§ **Work order**
The entries below must be retyped exactly. Pictures are to be omitted.

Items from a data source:
□ □ □ □ □ □ □
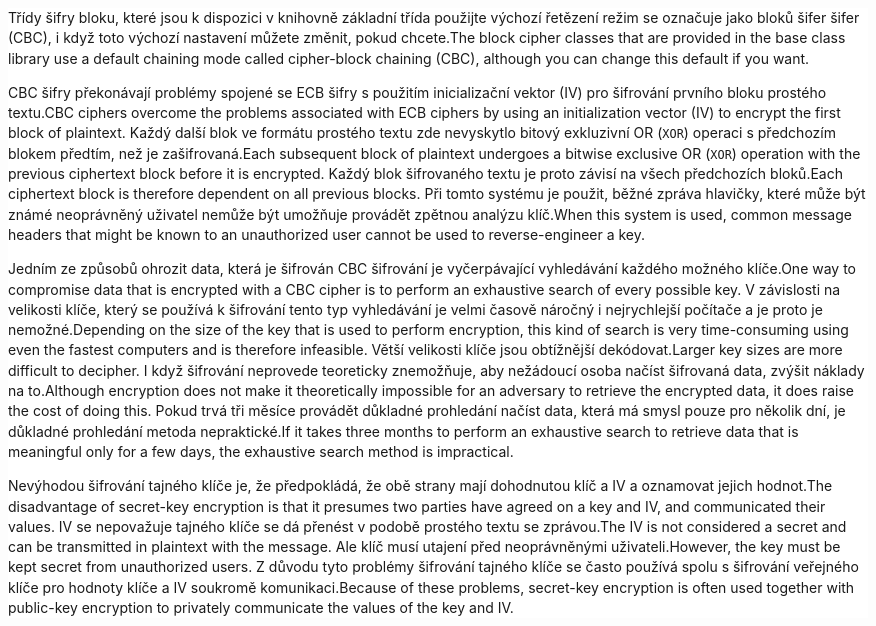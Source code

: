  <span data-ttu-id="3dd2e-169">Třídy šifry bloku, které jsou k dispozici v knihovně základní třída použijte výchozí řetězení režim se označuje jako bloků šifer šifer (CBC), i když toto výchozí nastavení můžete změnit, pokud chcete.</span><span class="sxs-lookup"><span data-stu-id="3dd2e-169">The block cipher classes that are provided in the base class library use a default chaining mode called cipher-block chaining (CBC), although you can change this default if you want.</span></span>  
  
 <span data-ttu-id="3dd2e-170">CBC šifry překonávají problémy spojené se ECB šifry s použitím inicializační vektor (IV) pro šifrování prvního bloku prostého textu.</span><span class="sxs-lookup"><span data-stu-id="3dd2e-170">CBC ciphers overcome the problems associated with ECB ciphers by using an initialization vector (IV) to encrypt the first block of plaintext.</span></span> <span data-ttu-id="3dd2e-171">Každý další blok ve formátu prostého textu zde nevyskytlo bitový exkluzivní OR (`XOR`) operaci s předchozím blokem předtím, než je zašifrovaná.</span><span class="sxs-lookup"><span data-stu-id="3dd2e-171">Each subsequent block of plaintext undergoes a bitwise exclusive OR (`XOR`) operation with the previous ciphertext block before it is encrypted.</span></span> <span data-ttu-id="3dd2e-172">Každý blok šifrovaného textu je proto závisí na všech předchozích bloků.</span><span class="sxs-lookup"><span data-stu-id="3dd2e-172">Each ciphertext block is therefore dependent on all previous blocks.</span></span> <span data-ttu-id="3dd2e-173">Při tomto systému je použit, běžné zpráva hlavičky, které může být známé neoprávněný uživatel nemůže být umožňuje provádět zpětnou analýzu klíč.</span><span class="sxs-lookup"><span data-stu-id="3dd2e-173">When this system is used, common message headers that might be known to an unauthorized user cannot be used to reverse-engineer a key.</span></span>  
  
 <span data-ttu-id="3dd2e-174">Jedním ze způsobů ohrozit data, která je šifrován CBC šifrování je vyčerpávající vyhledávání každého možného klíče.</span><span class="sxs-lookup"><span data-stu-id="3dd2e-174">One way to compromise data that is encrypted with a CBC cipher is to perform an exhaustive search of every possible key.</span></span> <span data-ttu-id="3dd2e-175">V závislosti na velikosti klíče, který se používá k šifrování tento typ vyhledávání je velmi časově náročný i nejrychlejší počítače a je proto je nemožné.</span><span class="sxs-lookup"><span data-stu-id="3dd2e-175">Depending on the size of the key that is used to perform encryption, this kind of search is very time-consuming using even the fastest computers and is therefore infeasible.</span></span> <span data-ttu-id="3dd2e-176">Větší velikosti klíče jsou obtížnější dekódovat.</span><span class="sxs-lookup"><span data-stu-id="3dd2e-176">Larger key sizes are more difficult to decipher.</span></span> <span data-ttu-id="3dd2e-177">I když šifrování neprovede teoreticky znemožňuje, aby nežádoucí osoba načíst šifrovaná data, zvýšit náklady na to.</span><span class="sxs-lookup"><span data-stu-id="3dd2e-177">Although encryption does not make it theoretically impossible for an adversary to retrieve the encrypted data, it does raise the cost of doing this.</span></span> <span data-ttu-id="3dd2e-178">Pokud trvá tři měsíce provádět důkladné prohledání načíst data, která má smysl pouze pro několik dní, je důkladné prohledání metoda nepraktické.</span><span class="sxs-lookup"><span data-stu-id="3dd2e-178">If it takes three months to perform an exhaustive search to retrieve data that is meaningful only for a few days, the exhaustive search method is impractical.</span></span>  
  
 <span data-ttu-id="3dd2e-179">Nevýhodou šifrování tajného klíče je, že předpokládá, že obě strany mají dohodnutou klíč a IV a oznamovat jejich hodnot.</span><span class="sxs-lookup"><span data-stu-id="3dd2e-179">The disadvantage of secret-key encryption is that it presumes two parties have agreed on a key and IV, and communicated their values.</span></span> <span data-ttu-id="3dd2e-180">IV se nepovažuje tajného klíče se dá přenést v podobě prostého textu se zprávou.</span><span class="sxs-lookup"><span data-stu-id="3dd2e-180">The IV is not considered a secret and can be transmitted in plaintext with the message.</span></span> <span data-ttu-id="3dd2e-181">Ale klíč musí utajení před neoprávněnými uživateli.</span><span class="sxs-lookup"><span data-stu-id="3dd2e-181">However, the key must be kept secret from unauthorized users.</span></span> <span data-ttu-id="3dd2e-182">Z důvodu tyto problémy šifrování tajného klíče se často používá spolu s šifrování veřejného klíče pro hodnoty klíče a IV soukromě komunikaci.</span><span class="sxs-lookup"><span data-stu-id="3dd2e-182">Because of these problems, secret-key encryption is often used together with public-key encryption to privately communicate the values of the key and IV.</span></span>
□ □ □ □ □ □ □
§ **Answer space**
Source code

:  <span data-ttu-id="3dd2e-169">Třídy šifry bloku, které jsou k dispozici v knihovně základní třída použijte výchozí řetězení režim se označuje jako bloků šifer šifer (CBC), i když toto výchozí nastavení můžete změnit, pokud chcete.</span><span class="sxs-lookup"><span data-stu-id="3dd2e-169">The block cipher classes that are provided in the base class library use a default chaining mode called cipher-block chaining (CBC), although you can change this default if you want.</span></span>  
  
 <span data-ttu-id="3dd2e-170">CBC šifry překonávají problémy spojené se ECB šifry s použitím inicializační vektor (IV) pro šifrování prvního bloku prostého textu.</span><span class="sxs-lookup"><span data-stu-id="3dd2e-170">CBC ciphers overcome the problems associated with ECB ciphers by using an initialization vector (IV) to encrypt the first block of plaintext.</span></span> <span data-ttu-id="3dd2e-171">Každý další blok ve formátu prostého textu zde nevyskytlo bitový exkluzivní OR (`XOR`) operaci s předchozím blokem předtím, než je zašifrovaná.</span><span class="sxs-lookup"><span data-stu-id="3dd2e-171">Each subsequent block of plaintext undergoes a bitwise exclusive OR (`XOR`) operation with the previous ciphertext block before it is encrypted.</span></span> <span data-ttu-id="3dd2e-172">Každý blok šifrovaného textu je proto závisí na všech předchozích bloků.</span><span class="sxs-lookup"><span data-stu-id="3dd2e-172">Each ciphertext block is therefore dependent on all previous blocks.</span></span> <span data-ttu-id="3dd2e-173">Při tomto systému je použit, běžné zpráva hlavičky, které může být známé neoprávněný uživatel nemůže být umožňuje provádět zpětnou analýzu klíč.</span><span class="sxs-lookup"><span data-stu-id="3dd2e-173">When this system is used, common message headers that might be known to an unauthorized user cannot be used to reverse-engineer a key.</span></span>  
  
 <span data-ttu-id="3dd2e-174">Jedním ze způsobů ohrozit data, která je šifrován CBC šifrování je vyčerpávající vyhledávání každého možného klíče.</span><span class="sxs-lookup"><span data-stu-id="3dd2e-174">One way to compromise data that is encrypted with a CBC cipher is to perform an exhaustive search of every possible key.</span></span> <span data-ttu-id="3dd2e-175">V závislosti na velikosti klíče, který se používá k šifrování tento typ vyhledávání je velmi časově náročný i nejrychlejší počítače a je proto je nemožné.</span><span class="sxs-lookup"><span data-stu-id="3dd2e-175">Depending on the size of the key that is used to perform encryption, this kind of search is very time-consuming using even the fastest computers and is therefore infeasible.</span></span> <span data-ttu-id="3dd2e-176">Větší velikosti klíče jsou obtížnější dekódovat.</span><span class="sxs-lookup"><span data-stu-id="3dd2e-176">Larger key sizes are more difficult to decipher.</span></span> <span data-ttu-id="3dd2e-177">I když šifrování neprovede teoreticky znemožňuje, aby nežádoucí osoba načíst šifrovaná data, zvýšit náklady na to.</span><span class="sxs-lookup"><span data-stu-id="3dd2e-177">Although encryption does not make it theoretically impossible for an adversary to retrieve the encrypted data, it does raise the cost of doing this.</span></span> <span data-ttu-id="3dd2e-178">Pokud trvá tři měsíce provádět důkladné prohledání načíst data, která má smysl pouze pro několik dní, je důkladné prohledání metoda nepraktické.</span><span class="sxs-lookup"><span data-stu-id="3dd2e-178">If it takes three months to perform an exhaustive search to retrieve data that is meaningful only for a few days, the exhaustive search method is impractical.</span></span>  
  
 <span data-ttu-id="3dd2e-179">Nevýhodou šifrování tajného klíče je, že předpokládá, že obě strany mají dohodnutou klíč a IV a oznamovat jejich hodnot.</span><span class="sxs-lookup"><span data-stu-id="3dd2e-179">The disadvantage of secret-key encryption is that it presumes two parties have agreed on a key and IV, and communicated their values.</span></span> <span data-ttu-id="3dd2e-180">IV se nepovažuje tajného klíče se dá přenést v podobě prostého textu se zprávou.</span><span class="sxs-lookup"><span data-stu-id="3dd2e-180">The IV is not considered a secret and can be transmitted in plaintext with the message.</span></span> <span data-ttu-id="3dd2e-181">Ale klíč musí utajení před neoprávněnými uživateli.</span><span class="sxs-lookup"><span data-stu-id="3dd2e-181">However, the key must be kept secret from unauthorized users.</span></span> <span data-ttu-id="3dd2e-182">Z důvodu tyto problémy šifrování tajného klíče se často používá spolu s šifrování veřejného klíče pro hodnoty klíče a IV soukromě komunikaci.</span><span class="sxs-lookup"><span data-stu-id="3dd2e-182">Because of these problems, secret-key encryption is often used together with public-key encryption to privately communicate the values of the key and IV.</span></span>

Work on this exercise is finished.